Sulla esperienza dei preti operai due bilanci sono usciti in questi
giorni: ambedue autorevoli, ma nettamente contrari l'uno all'altro. Sul
«Venerdì» di Repubblica il bilancio negativo,
sottolienato da un titolo drastico: «Contrordine, fratelli. E il
prete operaio va in pensione», a firma di Marco Cicala. Va detto,
comunque, che il sommario è più incerto: «Entrarono
di nascosto, lottarono con i comunisti. I padroni tentarono di licenziarli,
e spesso ci riuscirono. Poi vennero i terroristi, il riflusso. E, ora,
la crisi della Fiat, gli immigrati...Davvero quella esperienza non serve
più?» Risponde , in una lunga intervista - per fortuna molto
più problematica del titolo dell'articolo - don Carlo Carlevaris,
il decano del gruppo, ora in pensione. Su Famiglia cristiana, al
contrario, il «Prete operaio resiste» ed il sommario ha toni
decisamente positivi: «Negli anni Settanta in Italia erano 300. Oggi
sono un centinaio, pronti a dare nuove forme alla loro azione. Ma ben decisi
a rimanere dove sono: sulla trincea del lavoro». L'articolo prende
lo spunto da un seminario di studi che si è tenuto recentemente
a Torino. Nei prossimi giorni, intanto, si terrà anche un convegno
europeo a Parigi, città dove l'esperienza dei preti operai era nata
nell'immediato dopoguerra, sotto la spinta dell'arcivescovo cardinale Suhard.
Quale dei due testi ha ragione?
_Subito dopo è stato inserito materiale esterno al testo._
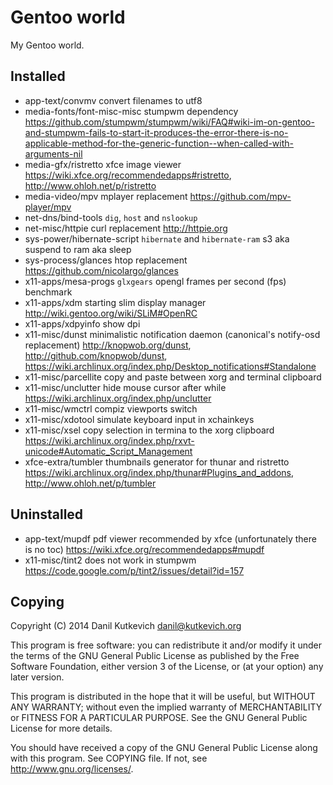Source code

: Gentoo world
============

My Gentoo world.

Installed
---------

* app-text/convmv            convert filenames to utf8
* media-fonts/font-misc-misc stumpwm dependency <https://github.com/stumpwm/stumpwm/wiki/FAQ#wiki-im-on-gentoo-and-stumpwm-fails-to-start-it-produces-the-error-there-is-no-applicable-method-for-the-generic-function--when-called-with-arguments-nil>
* media-gfx/ristretto        xfce image viewer <https://wiki.xfce.org/recommendedapps#ristretto>, <http://www.ohloh.net/p/ristretto>
* media-video/mpv            mplayer replacement <https://github.com/mpv-player/mpv>
* net-dns/bind-tools         `dig`, `host` and `nslookup`
* net-misc/httpie            curl replacement <http://httpie.org>
* sys-power/hibernate-script `hibernate` and `hibernate-ram` s3 aka suspend to ram aka sleep
* sys-process/glances        htop replacement <https://github.com/nicolargo/glances>
* x11-apps/mesa-progs        `glxgears` opengl frames per second (fps) benchmark
* x11-apps/xdm               starting slim display manager <http://wiki.gentoo.org/wiki/SLiM#OpenRC>
* x11-apps/xdpyinfo          show dpi
* x11-misc/dunst             minimalistic notification daemon (canonical's notify-osd replacement) <http://knopwob.org/dunst>, <http://github.com/knopwob/dunst>, <https://wiki.archlinux.org/index.php/Desktop_notifications#Standalone>
* x11-misc/parcellite        copy and paste between xorg and terminal clipboard
* x11-misc/unclutter         hide mouse cursor after while <https://wiki.archlinux.org/index.php/unclutter>
* x11-misc/wmctrl            compiz viewports switch
* x11-misc/xdotool           simulate keyboard input in xchainkeys
* x11-misc/xsel              copy selection in termina to the xorg clipboard <https://wiki.archlinux.org/index.php/rxvt-unicode#Automatic_Script_Management>
* xfce-extra/tumbler         thumbnails generator for thunar and ristretto <https://wiki.archlinux.org/index.php/thunar#Plugins_and_addons>, <http://www.ohloh.net/p/tumbler>

Uninstalled
-----------

* app-text/mupdf             pdf viewer recommended by xfce (unfortunately there is no toc) <https://wiki.xfce.org/recommendedapps#mupdf>
* x11-misc/tint2             does not work in stumpwm <https://code.google.com/p/tint2/issues/detail?id=157>

Copying
-------

Copyright (C) 2014 Danil Kutkevich <danil@kutkevich.org>

This program is free software: you can redistribute it and/or modify
it under the terms of the GNU General Public License as published by
the Free Software Foundation, either version 3 of the License, or
(at your option) any later version.

This program is distributed in the hope that it will be useful,
but WITHOUT ANY WARRANTY; without even the implied warranty of
MERCHANTABILITY or FITNESS FOR A PARTICULAR PURPOSE.  See the
GNU General Public License for more details.

You should have received a copy of the GNU General Public License
along with this program. See COPYING file.
If not, see <http://www.gnu.org/licenses/>.
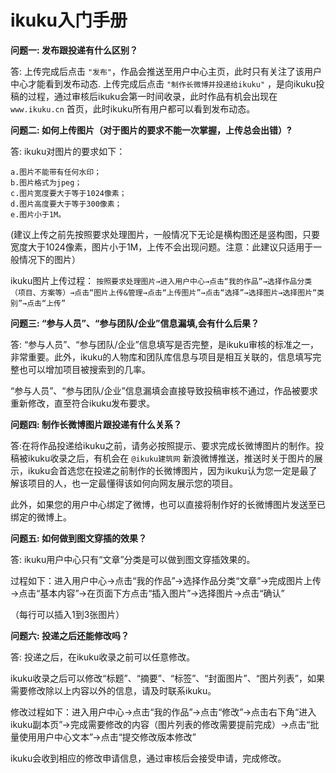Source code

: # ikuku入门手册

**问题一: 发布跟投递有什么区别？**  

答: 上传完成后点击 `"发布"`，作品会推送至用户中心主页，此时只有关注了该用户中心才能看到发布动态. 上传完成后点击 `"制作长微博并投递给ikuku"` ，是向ikuku投稿的过程，通过审核后ikuku会第一时间收录，此时作品有机会出现在`www.ikuku.cn` 首页，此时ikuku所有用户都可以看到发布动态。


**问题二: 如何上传图片（对于图片的要求不能一次掌握，上传总会出错）?**  

答: ikuku对图片的要求如下：

    a.图片不能带有任何水印；
    b.图片格式为jpeg；
    c.图片宽度要大于等于1024像素；
    d.图片高度要大于等于300像素；
    e.图片小于1M。
   
   (建议上传之前先按照要求处理图片，一般情况下无论是横构图还是竖构图，只要宽度大于1024像素，图片小于1M，上传不会出现问题。注意：此建议只适用于一般情况下的图片）
   
   ikuku图片上传过程：
   `按照要求处理图片→进入用户中心→点击“我的作品”→选择作品分类（项目、方案等）→点击“图片上传&管理→点击“上传图片”→点击“选择”→选择图片→选择图片“类别”→点击“上传”`
   
**问题三: “参与人员”、“参与团队/企业”信息漏填,会有什么后果？**   

答: “参与人员”、“参与团队/企业”信息填写是否完整，是ikuku审核的标准之一，非常重要。此外，ikuku的人物库和团队库信息与项目是相互关联的，信息填写完整也可以增加项目被搜索到的几率。

“参与人员”、“参与团队/企业”信息漏填会直接导致投稿审核不通过，作品被要求重新修改，直至符合ikuku发布要求。  

**问题四: 制作长微博图片跟投递有什么关系？**

答:在将作品投递给ikuku之前，请务必按照提示、要求完成长微博图片的制作。投稿被ikuku收录之后，有机会在 `@ikuku建筑网` 新浪微博推送，推送时关于图片的展示，ikuku会首选您在投递之前制作的长微博图片，因为ikuku认为您一定是最了解该项目的人，也一定最懂得该如何向网友展示您的项目。
  
此外，如果您的用户中心绑定了微博，也可以直接将制作好的长微博图片发送至已绑定的微博上。


**问题五: 如何做到图文穿插的效果？**  

答: ikuku用户中心只有“文章”分类是可以做到图文穿插效果的。
   
过程如下：进入用户中心→点击“我的作品”→选择作品分类“文章”→完成图片上传→点击“基本内容”→在页面下方点击“插入图片”→选择图片→点击“确认”

（每行可以插入1到3张图片）


**问题六: 投递之后还能修改吗？**  

答: 投递之后，在ikuku收录之前可以任意修改。
   
ikuku收录之后可以修改“标题”、“摘要”、“标签”、“封面图片”、“图片列表”，如果需要修改除以上内容以外的信息，请及时联系ikuku。
   
修改过程如下：进入用户中心→点击“我的作品”→点击“修改”→点击右下角“进入ikuku副本页”→完成需要修改的内容（图片列表的修改需要提前完成）→点击“批量使用用户中心文本”→点击“提交修改版本修改”
   
ikuku会收到相应的修改申请信息，通过审核后会接受申请，完成修改。
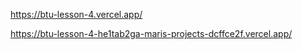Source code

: https://btu-lesson-4.vercel.app/





https://btu-lesson-4-he1tab2ga-maris-projects-dcffce2f.vercel.app/
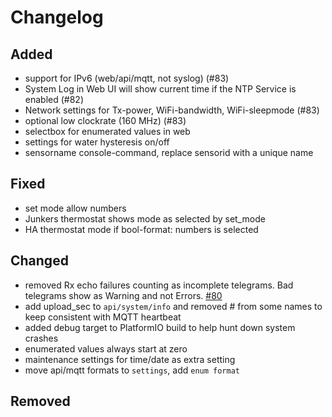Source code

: # Changelog

## Added

- support for IPv6 (web/api/mqtt, not syslog) (#83)
- System Log in Web UI will show current time if the NTP Service is enabled (#82)
- Network settings for Tx-power, WiFi-bandwidth, WiFi-sleepmode (#83)
- optional low clockrate (160 MHz) (#83)
- selectbox for enumerated values in web
- settings for water hysteresis on/off
- sensorname console-command, replace sensorid with a unique name

## Fixed

- set mode allow numbers
- Junkers thermostat shows mode as selected by set_mode
- HA thermostat mode if bool-format: numbers is selected

## Changed

- removed Rx echo failures counting as incomplete telegrams. Bad telegrams show as Warning and not Errors. [#80](https://github.com/emsesp/EMS-ESP32/issues/80)
- add upload_sec to `api/system/info` and removed # from some names to keep consistent with MQTT heartbeat
- added debug target to PlatformIO build to help hunt down system crashes
- enumerated values always start at zero
- maintenance settings for time/date as extra setting
- move api/mqtt formats to `settings`, add `enum format`

## Removed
Direi quello positivo, anche se lo
slancio non è più quello dei primi tempi, anche se l'età
media è ormai elevata e nuove reclute scarseggiano.
Ma più delle cifre, contano la storia e il valore dell'esperienza.
La storia è nota. Si tratta di una esperienza veramente rivoluzionaria,
prima benedetta dalla gerarchia ecclesiastica che vi vedeva la possibilità
di penetrare nel mondo operaio fortemente secolarizzato; poi contestata
dalla stessa gerarchia che la trovava , da una parte, inutile agli effetti
di una evangelizzazione delle fabbriche, dall'altra rischiosa perché
troppo «rossa».
Comunque nessuno nega che si è trattato di una delle esperienze
più interessanti , prima e dopo il concilio Vaticano II. I preti
operai hanno messo in discussione la stessa figura del prete nonché
il valore del lavoro anche manuale. Un vero pugno nello stomaco per una
chiesa abituata alla figura di un prete «ridotto» a semplice
amministratore dei sacramenti e della parrocchia e abitata soprattutto,
se non esclusivamente, dal mondo, dalla cultura e dalla società
borghesi.
Nessuna meraviglia se oggi questa difficile esperienza, ostile a tutti
i grandi poteri dominanti, sia quelli laici che quelli ecclesiastici, sia
in crisi. Lo sono tutte o quasi le esperienze che hanno cercato di rinnovare
la presenza cristiana nella società. Hanno cercato e cercano, sia
pure con difficoltà maggiori di quelle di ieri. Non a caso la destra
sta vincendo quasi dappertutto; non a caso uno degli impegni prioritari
dei preti operai e dei loro incontri è quello per la pace.
Per saperne di più e con maggiore partecipazione si possono
utilmente leggere i due recenti volumi di Marta Margotti dell'università
di Torino e soprattutto ci si può abbonare alla rivista trimestrale
Preti operai (67030, Torre dei Nolfi, Aquila) che rappresenta, a
tutt'oggi, uno dei più preziosi laboratori in cui si cerca di costruire
un cristianesimo convincente. Si pensi al tema di uno dei più recenti
incontri dei preti operai: «Vivere il tempo oggi è sapersi
misurare con l'ultimum che non è il dopo della vita ma il suo punto
di arrivo, cioè l'oggi cosciente e responsabile».